I do have a T, but y “therapist” voice comes more from
His T. I think he’s fine my T way too chatty. Smiling (click to insert in post) I also do try and use SET. I’ve found that my H sees through this and focuses on the Truth portion, proving that I’m telling him he’s wrong (I’ve tried mixing the order up to soften the Truth portion- that doesn’t work either). So I use it judiciously and sparingly. I have absolutely no doubt that he’s having a hard time coping with a disheartening diagnosis, and therefore turning his pain outward. He wants everyone to hurt as much as he does- he says this outright. I’m trying to be sympathetic and empathetic, but his reactions are getting to be too much, too constant. My conundrum (and question, I guess) if I’m using the tools (don’t JADE, use SET when appropriate, listen with empathy) he still gets upset. If I say I’ll just listen if he needs to vent, he gets upset. If I try and remove myself from a circular conversation, he starts raging and follows me. What are my next steps or options if the above are not working, and haven’t really been working over the last 6 months that I’ve been using them? How do I detach even more so his nasty comments about my parents don’t trigger my response, which I then shove down to keep the peace and not make things worse?
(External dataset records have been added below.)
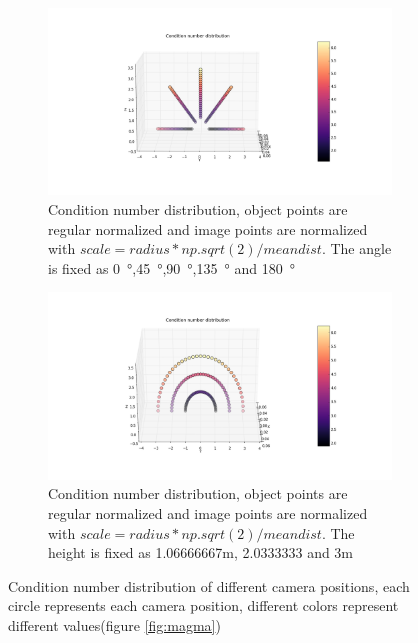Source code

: \begin{figure}[H]
  \centering
  \begin{subfigure}[b]{1.0\textwidth}
    \includegraphics[width=\textwidth]{./fig/cond_num_Imag_Rnor_height.png}
    \caption{Condition number distribution, object points are regular normalized and image points are normalized with $scale = radius*np.sqrt(2) / meandist$. The angle is fixed as \SI{0}{\degree},\SI{45}{\degree},\SI{90}{\degree},\SI{135}{\degree} and \SI{180}{\degree}}
  \end{subfigure}
  \begin{subfigure}[b]{1.0\textwidth}
    \includegraphics[width=\textwidth]{./fig/cond_num_Imag_Rnor_angle.png}
    \caption{Condition number distribution, object points are regular normalized and image points are normalized with $scale = radius*np.sqrt(2) / meandist$. The height is fixed as 1.06666667m, 2.0333333 and 3m}
  \end{subfigure}
  \caption{Condition number distribution of different camera positions, each circle represents each camera position, different colors represent different values(figure \ref{fig:magma})}
  \label{fig:cond_num_Imag_Rnor_angleHeight}
\end{figure}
In that line- I do think Cat did answer my question. There’s inevitable fallout if I detach with love, but I know the pattern- the SI (and HI) will ramp up, he’ll come crashing down, and we start over. I’m just tired of the pattern. Im very much conflicted about this relationship (why I’m posting here and not Bettering). And I’m kind of hoping I’m missing something tool-wise that can help. Sorry I’m so jumbled in my thoughts- I sneak this website and only have moments to get this stuff out, so I’m sure it’s not entirely coherent. I do appreciate everyone’s efforts to help, and the listening ears (or reading eyes).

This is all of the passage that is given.